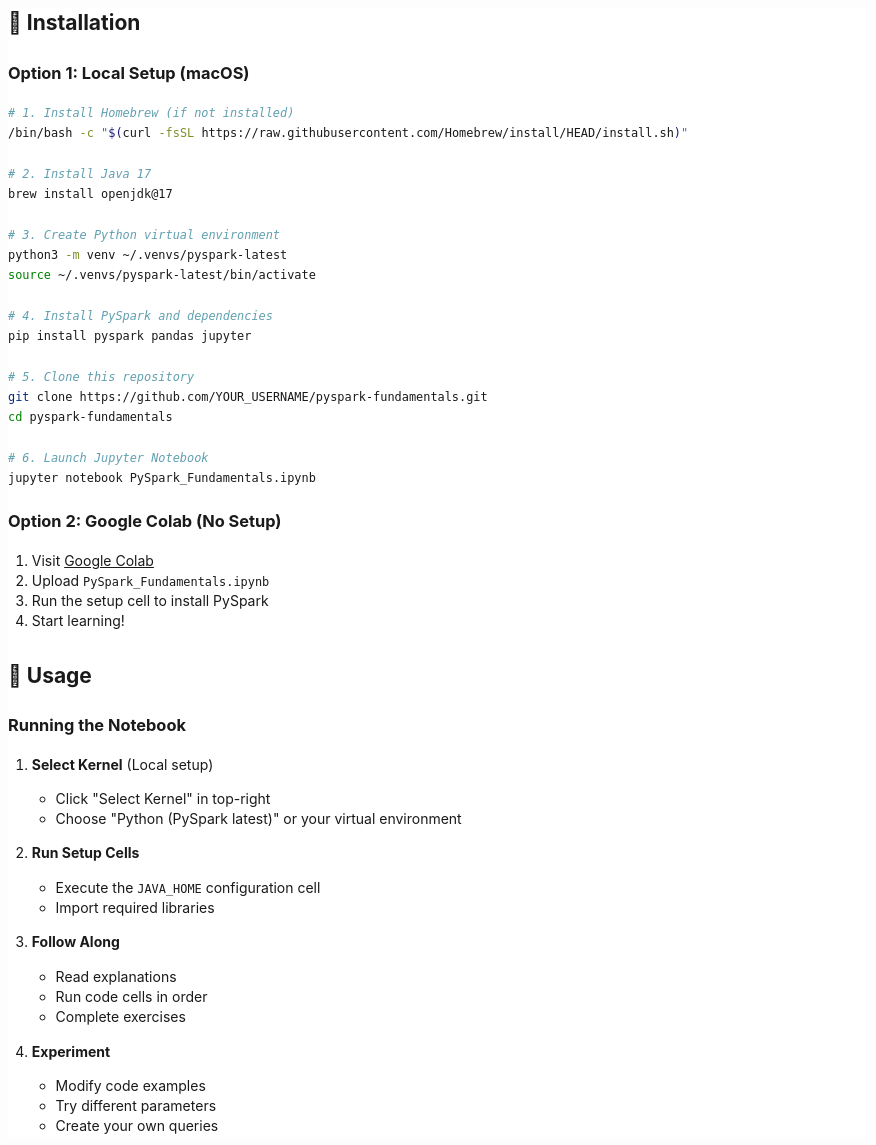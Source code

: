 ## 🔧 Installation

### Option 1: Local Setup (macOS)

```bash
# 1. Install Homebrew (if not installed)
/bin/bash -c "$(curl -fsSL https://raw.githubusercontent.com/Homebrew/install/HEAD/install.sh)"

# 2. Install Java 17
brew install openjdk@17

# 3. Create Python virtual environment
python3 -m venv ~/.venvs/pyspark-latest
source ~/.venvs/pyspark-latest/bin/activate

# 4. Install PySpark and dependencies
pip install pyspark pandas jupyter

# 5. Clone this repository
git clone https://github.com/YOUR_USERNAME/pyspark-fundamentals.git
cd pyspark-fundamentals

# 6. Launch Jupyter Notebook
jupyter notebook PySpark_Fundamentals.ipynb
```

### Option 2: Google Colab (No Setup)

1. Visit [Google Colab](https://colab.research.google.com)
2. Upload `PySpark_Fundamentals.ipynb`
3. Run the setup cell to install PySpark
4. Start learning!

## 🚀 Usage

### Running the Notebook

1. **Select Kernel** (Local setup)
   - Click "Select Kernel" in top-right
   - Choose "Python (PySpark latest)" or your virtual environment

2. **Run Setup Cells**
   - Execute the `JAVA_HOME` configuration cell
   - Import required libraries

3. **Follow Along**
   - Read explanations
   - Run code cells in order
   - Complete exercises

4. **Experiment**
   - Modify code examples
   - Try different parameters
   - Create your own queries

*****

- [Task]:
With "venvs" as the string to look for, count the matching lines in the entries above and report only the number.

- [Completed exercise]:
2